Non sono una persona che va in giro col solo scopo del divertimento è di discoteche, anzi tutt'altro, nella mia permanenza a Sofia ho fatto tutta altro che è vita notturna, colazione alla bulgara, tè caldo, in giro per la città confondendomi tra i locali, tra simboli cirillici, e il freddo gelido che mi accompagna alla ricerca di economici ristoranti Bulgari per assaporare la semplice cucina a base di zuppe, carne di maiale e di pollo abbastanza speziate.
Un particolare dei tipici ristoranti è;
Mangiar bene e la spesa è irrisoria..
1 zuppa di crema di patate
1 polpettone di carne di maiale macinata speziata
1 porzione di patate
1 bottiglietta dìacqua il tutto 3,50€
Altri menu simili 5,00€
Se in Italia ci fossero questi prezzi tutti saremmo più felici.
Presto tornerò in Italia, e questi prezzi saranno solamente un ricordo, come lo saranno una serie di cose;
Il dover sfidare un freddo così rigido, il dover schivare il ghiaccio che si squaglia e vieni giù in picchiata dai cornicioni dei casolari stile ex Unione Sovietica, privi di stile, classici cubi in cemento privi di intonaco e colore, non certo abbelliti dal clima grigio è cavernicolo, e il confondersi tra la gente e non capire nessuna parola che esce da ogni singola persona, radio, televisione, niente di niente, solo in mezzo a 2 milioni di persone...
"piacevole sensazione"
Nonostante il pessimo tempo nel piccolo hostel è un via vai di persone che viene per lavoro, chi per turismo chi da backpacker, chi da businnes man in trolly, non me lo sarei mai aspettato soprattutto in questo gelido periodo...
Bonu prode li fachat a su mere..
Mite il macedone è andato via sono l'unico superstite in ostello ma anche io come tutti gli altri o la mia data di rientro già prestabilita..


Volevo fare un intervento, nato dalle richieste degli amici o semplici visitatori del mio sito che chiedono spesso "Ma ti stai divertendo"
I miei viaggi non sono basati sul divertimento o almeno sul solo divertimento, sicuramente classico obiettivo della maggior parte delle persone non abbituate a viaggiare, o le classiche che sfruttano dieci giorni di ferie ogni 4-5 anni per un viaggio che impostano solo ed esclusivamente per divertirsi...
L'obiettivo dei miei viaggi e tutt’ altro, ovviamente non sono uno zombi che disdegna il divertimento, ma se non cè non me ne faccio un problema, comunque da una città come Sofia in un novembre così rigido dove il cuore delle persone ha preso la temperatura del clima c'è stato poco di divertente, dovermi scontrare con una cultura tanto diversa dalla nostra, dove uno scambio di sorrisi di sguardi e praticamente inesistente, forse il loro essere chiuso è stato causato dalla forte dittatura che ha preso d'assalto tutta l'europa dell' est nel periodo che fu, anche le persone sono chiuse forse per causa di un insegnamento o un'istruzione rigida da parte dei genitori che a parere mio, si tramanderà da padre in figlio chi sa ancora per quante generazioni...
Pensò questo, facendo memoria quando più o meno nello stesso periodo di qualche anno fa, mi trovavo a Cracovia in Polonia, passeggiando nel centro della piazza del mercato tranquillo e contento che per manifestare la mia gioia fischiettavo senza pensieri come se vivessi nel paese dei balocchi, un' amica Karina con tono duro mi disse che hai da fischiettare, io lì per lì non capendo la stupida richiesta risposi sono contento e lo manifesto fischiando a mo' di canto, lei infastidita dalla mia gioia mi disse di smetterla dicendo che non c'era nessun motivo per essere contento...
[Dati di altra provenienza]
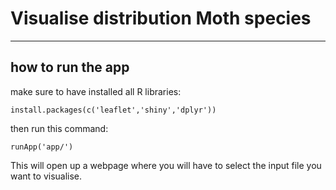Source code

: # Visualise distribution Moth species
---

## how to run the app
make sure to have installed all R libraries:
```
install.packages(c('leaflet','shiny','dplyr'))

```
then run this command:
```
runApp('app/')
```

This will open up a webpage where you will have to select the input file you want to visualise.


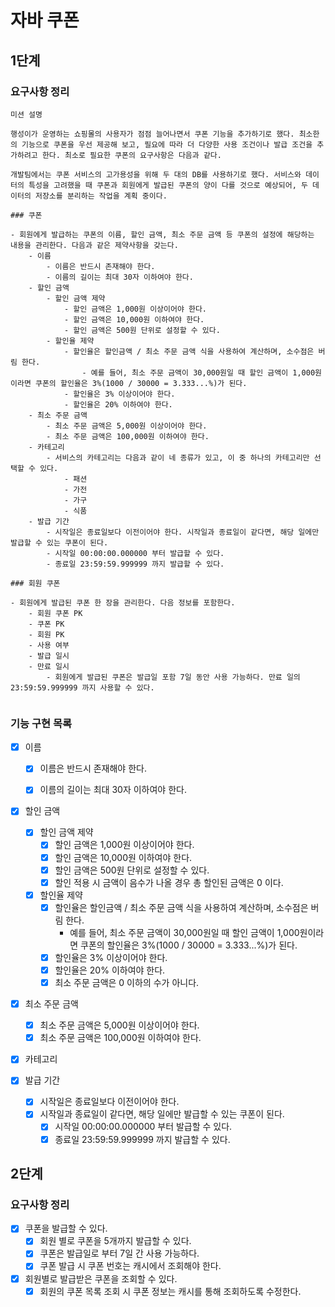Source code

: # 자바 쿠폰

## 1단계

### 요구사항 정리

```
미션 설명

행성이가 운영하는 쇼핑몰의 사용자가 점점 늘어나면서 쿠폰 기능을 추가하기로 했다. 최소한의 기능으로 쿠폰을 우선 제공해 보고, 필요에 따라 더 다양한 사용 조건이나 발급 조건을 추가하려고 한다. 최소로 필요한 쿠폰의 요구사항은 다음과 같다.

개발팀에서는 쿠폰 서비스의 고가용성을 위해 두 대의 DB를 사용하기로 했다. 서비스와 데이터의 특성을 고려했을 때 쿠폰과 회원에게 발급된 쿠폰의 양이 다를 것으로 예상되어, 두 데이터의 저장소를 분리하는 작업을 계획 중이다.

### 쿠폰

- 회원에게 발급하는 쿠폰의 이름, 할인 금액, 최소 주문 금액 등 쿠폰의 설정에 해당하는 내용을 관리한다. 다음과 같은 제약사항을 갖는다.
    - 이름
        - 이름은 반드시 존재해야 한다.
        - 이름의 길이는 최대 30자 이하여야 한다.
    - 할인 금액
        - 할인 금액 제약
            - 할인 금액은 1,000원 이상이어야 한다.
            - 할인 금액은 10,000원 이하여야 한다.
            - 할인 금액은 500원 단위로 설정할 수 있다.
        - 할인율 제약
            - 할인율은 할인금액 / 최소 주문 금액 식을 사용하여 계산하며, 소수점은 버림 한다.
                - 예를 들어, 최소 주문 금액이 30,000원일 때 할인 금액이 1,000원이라면 쿠폰의 할인율은 3%(1000 / 30000 = 3.333...%)가 된다.
            - 할인율은 3% 이상이어야 한다.
            - 할인율은 20% 이하여야 한다.
    - 최소 주문 금액
        - 최소 주문 금액은 5,000원 이상이어야 한다.
        - 최소 주문 금액은 100,000원 이하여야 한다.
    - 카테고리
        - 서비스의 카테고리는 다음과 같이 네 종류가 있고, 이 중 하나의 카테고리만 선택할 수 있다.
            - 패션
            - 가전
            - 가구
            - 식품
    - 발급 기간
        - 시작일은 종료일보다 이전이어야 한다. 시작일과 종료일이 같다면, 해당 일에만 발급할 수 있는 쿠폰이 된다.
        - 시작일 00:00:00.000000 부터 발급할 수 있다.
        - 종료일 23:59:59.999999 까지 발급할 수 있다.

### 회원 쿠폰

- 회원에게 발급된 쿠폰 한 장을 관리한다. 다음 정보를 포함한다.
    - 회원 쿠폰 PK
    - 쿠폰 PK
    - 회원 PK
    - 사용 여부
    - 발급 일시
    - 만료 일시
        - 회원에게 발급된 쿠폰은 발급일 포함 7일 동안 사용 가능하다. 만료 일의 23:59:59.999999 까지 사용할 수 있다.


```

### 기능 구현 목록

- [x] 이름
    - [x] 이름은 반드시 존재해야 한다.
    - [x] 이름의 길이는 최대 30자 이하여야 한다.


- [x] 할인 금액
    - [x] 할인 금액 제약
        - [x] 할인 금액은 1,000원 이상이어야 한다.
        - [x] 할인 금액은 10,000원 이하여야 한다.
        - [x] 할인 금액은 500원 단위로 설정할 수 있다.
        - [x] 할인 적용 시 금액이 음수가 나올 경우 총 할인된 금액은 0 이다.

    - [x] 할인율 제약
        - [x] 할인율은 할인금액 / 최소 주문 금액 식을 사용하여 계산하며, 소수점은 버림 한다.
            - 예를 들어, 최소 주문 금액이 30,000원일 때 할인 금액이 1,000원이라면 쿠폰의 할인율은 3%(1000 / 30000 = 3.333...%)가 된다.
        - [x] 할인율은 3% 이상이어야 한다.
        - [x] 할인율은 20% 이하여야 한다.
        - [x] 최소 주문 금액은 0 이하의 수가 아니다.

- [x] 최소 주문 금액
    - [x] 최소 주문 금액은 5,000원 이상이어야 한다.
    - [x] 최소 주문 금액은 100,000원 이하여야 한다.

- [x] 카테고리

- [x] 발급 기간
    - [x] 시작일은 종료일보다 이전이어야 한다.
    - [x] 시작일과 종료일이 같다면, 해당 일에만 발급할 수 있는 쿠폰이 된다.
        - [x] 시작일 00:00:00.000000 부터 발급할 수 있다.
        - [x] 종료일 23:59:59.999999 까지 발급할 수 있다.

## 2단계

### 요구사항 정리

- [x] 쿠폰을 발급할 수 있다.
    - [x] 회원 별로 쿠폰을 5개까지 발급할 수 있다.
    - [x] 쿠폰은 발급일로 부터 7일 간 사용 가능하다.
    - [x] 쿠폰 발급 시 쿠폰 번호는 캐시에서 조회해야 한다.

- [x] 회원별로 발급받은 쿠폰을 조회할 수 있다.
    - [x] 회원의 쿠폰 목록 조회 시 쿠폰 정보는 캐시를 통해 조회하도록 수정한다.
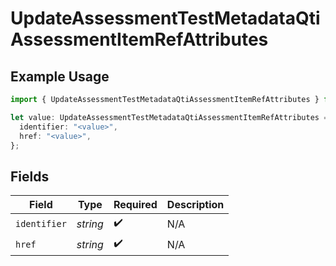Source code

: # UpdateAssessmentTestMetadataQtiAssessmentItemRefAttributes

## Example Usage

```typescript
import { UpdateAssessmentTestMetadataQtiAssessmentItemRefAttributes } from "qti/models/operations";

let value: UpdateAssessmentTestMetadataQtiAssessmentItemRefAttributes = {
  identifier: "<value>",
  href: "<value>",
};
```

## Fields

| Field              | Type               | Required           | Description        |
| ------------------ | ------------------ | ------------------ | ------------------ |
| `identifier`       | *string*           | :heavy_check_mark: | N/A                |
| `href`             | *string*           | :heavy_check_mark: | N/A                |
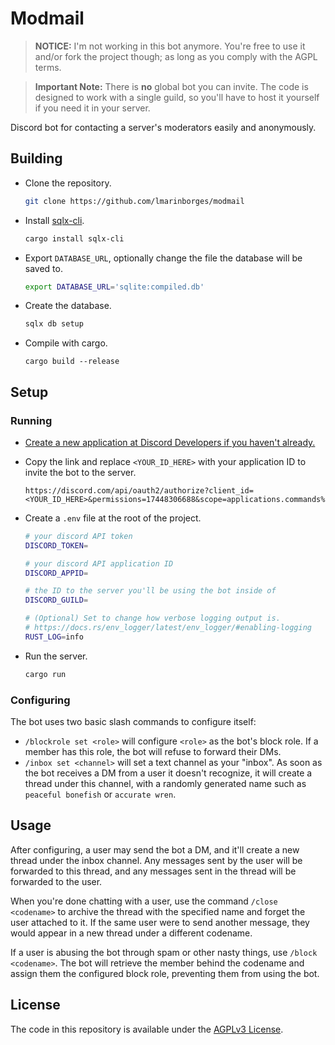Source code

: # Modmail

> **NOTICE:** I'm not working in this bot anymore. You're free to use it and/or fork the project though; as long as you comply with the AGPL terms.

> **Important Note:** There is **no** global bot you can invite. The code is designed to work with a single guild, so you'll have to host it yourself if you need it in your server.

Discord bot for contacting a server's moderators easily and anonymously.

## Building

- Clone the repository.

  ```bash
  git clone https://github.com/lmarinborges/modmail
  ```

- Install [sqlx-cli](https://github.com/launchbadge/sqlx).

  ```bash
  cargo install sqlx-cli
  ```

- Export `DATABASE_URL`, optionally change the file the database will be saved to.

  ```bash
  export DATABASE_URL='sqlite:compiled.db'
  ```

- Create the database.

  ```bash
  sqlx db setup
  ```

- Compile with cargo.
  ```
  cargo build --release
  ```

## Setup

### Running

- [Create a new application at Discord Developers if you haven't already.](https://discord.com/developers/applications)

- Copy the link and replace `<YOUR_ID_HERE>` with your application ID to invite the bot to the server.

  ```
  https://discord.com/api/oauth2/authorize?client_id=<YOUR_ID_HERE>&permissions=17448306688&scope=applications.commands%20bot
  ```

- Create a `.env` file at the root of the project.

  ```sh
  # your discord API token
  DISCORD_TOKEN=

  # your discord API application ID
  DISCORD_APPID=

  # the ID to the server you'll be using the bot inside of
  DISCORD_GUILD=

  # (Optional) Set to change how verbose logging output is.
  # https://docs.rs/env_logger/latest/env_logger/#enabling-logging
  RUST_LOG=info
  ```

- Run the server.

  ```bash
  cargo run
  ```

### Configuring

The bot uses two basic slash commands to configure itself:

- `/blockrole set <role>` will configure `<role>` as the bot's block role. If a member has this role, the bot will refuse to forward their DMs.
- `/inbox set <channel>` will set a text channel as your "inbox". As soon as the bot receives a DM from a user it doesn't recognize, it will create a thread under this channel, with a randomly generated name such as `peaceful bonefish` or `accurate wren`.

## Usage

After configuring, a user may send the bot a DM, and it'll create a new thread under the inbox channel. Any messages sent by the user will be forwarded to this thread, and any messages sent in the thread will be forwarded to the user.

When you're done chatting with a user, use the command `/close <codename>` to archive the thread with the specified name and forget the user attached to it. If the same user were to send another message, they would appear in a new thread under a different codename.

If a user is abusing the bot through spam or other nasty things, use `/block <codename>`. The bot will retrieve the member behind the codename and assign them the configured block role, preventing them from using the bot.

## License

The code in this repository is available under the [AGPLv3 License](https://www.gnu.org/licenses/agpl-3.0.en.html).
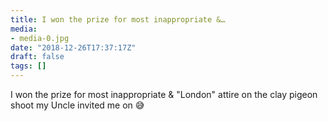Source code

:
 ```yaml
---
title: I won the prize for most inappropriate &…
media:
- media-0.jpg
date: "2018-12-26T17:37:17Z"
draft: false
tags: []
---
```

I won the prize for most inappropriate & "London" attire on the clay pigeon shoot my Uncle invited me on 😅
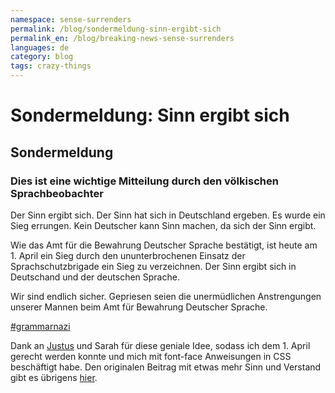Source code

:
 ```yaml
---
namespace: sense-surrenders
permalink: /blog/sondermeldung-sinn-ergibt-sich
permalink_en: /blog/breaking-news-sense-surrenders
languages: de
category: blog
tags: crazy-things
---
```


# Sondermeldung: Sinn ergibt sich

## Sondermeldung

### Dies ist eine wichtige Mitteilung durch den völkischen Sprachbeobachter

Der Sinn ergibt sich.
Der Sinn hat sich in Deutschland ergeben.
Es wurde ein Sieg errungen.
Kein Deutscher kann Sinn machen, da sich der Sinn ergibt.

Wie das Amt für die Bewahrung Deutscher Sprache bestätigt, ist heute am 1. April ein Sieg durch den ununterbrochenen Einsatz der Sprachschutzbrigade ein Sieg zu verzeichnen.
Der Sinn ergibt sich in Deutschand und der deutschen Sprache.

Wir sind endlich sicher.
Gepriesen seien die unermüdlichen Anstrengungen unserer Mannen beim Amt für Bewahrung Deutscher Sprache.

[#grammarnazi][grammarnazi]

Dank an [Justus][justus] und Sarah für diese geniale Idee, sodass ich dem 1. April gerecht werden konnte und mich mit font-face Anweisungen in CSS beschäftigt habe.
Den originalen Beitrag mit etwas mehr Sinn und Verstand gibt es übrigens [hier][blog-sinn].

[grammarnazi]: https://twitter.com/hashtag/grammarnazi
[justus]: http://justus.science/
[blog-sinn]: /blog/beitrag-macht-keinen-sinn

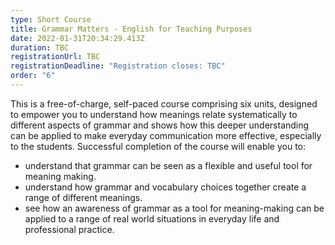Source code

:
 ```yaml
---
type: Short Course
title: Grammar Matters - English for Teaching Purposes
date: 2022-01-31T20:34:29.413Z
duration: TBC
registrationUrl: TBC
registrationDeadline: "Registration closes: TBC"
order: "6"
---
```

This is a free-of-charge, self-paced course comprising six units, designed to empower you to understand how meanings relate systematically to different aspects of grammar and shows how this deeper understanding can be applied to make everyday communication more effective, especially to the students. Successful completion of the course will enable you to:

* understand that grammar can be seen as a flexible and useful tool for meaning making.
* understand how grammar and vocabulary choices together create a range of different meanings.
* see how an awareness of grammar as a tool for meaning-making can be applied to a range of real world situations in everyday life and professional practice.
Rimasi di stucco quasi da mandarla a cagare, poi mi misi a riflettere deducendo che non tutti abbiamo passato l'infanzia nello stesso modo e smisi di fischiettare allo stesso tempo pensando che da parte loro sia arrivata l'ora di levare le palle e  affrontare la vita per quello che offre, senza piangersi addosso e ricordare gli anni di pura sofferenza...


Evidenzio; anche noi Italiani abbiamo avuto una forte dittatura e diverse guerre che abbiamo affrontato con orgoglio e dimenticato o meglio dire messo da parte con forza, gioia di vivere e siamo arrivati ad essere quello che siamo...
Solari, allegri, festaioli, amanti, lavoratori con valori per la famiglia e gli amici..
"Che sfogo"!!!
Credo sia meglio vivere da sani sapendo di essere malati terminali, che vivere da morti sapendo di avere lunga vita e salute..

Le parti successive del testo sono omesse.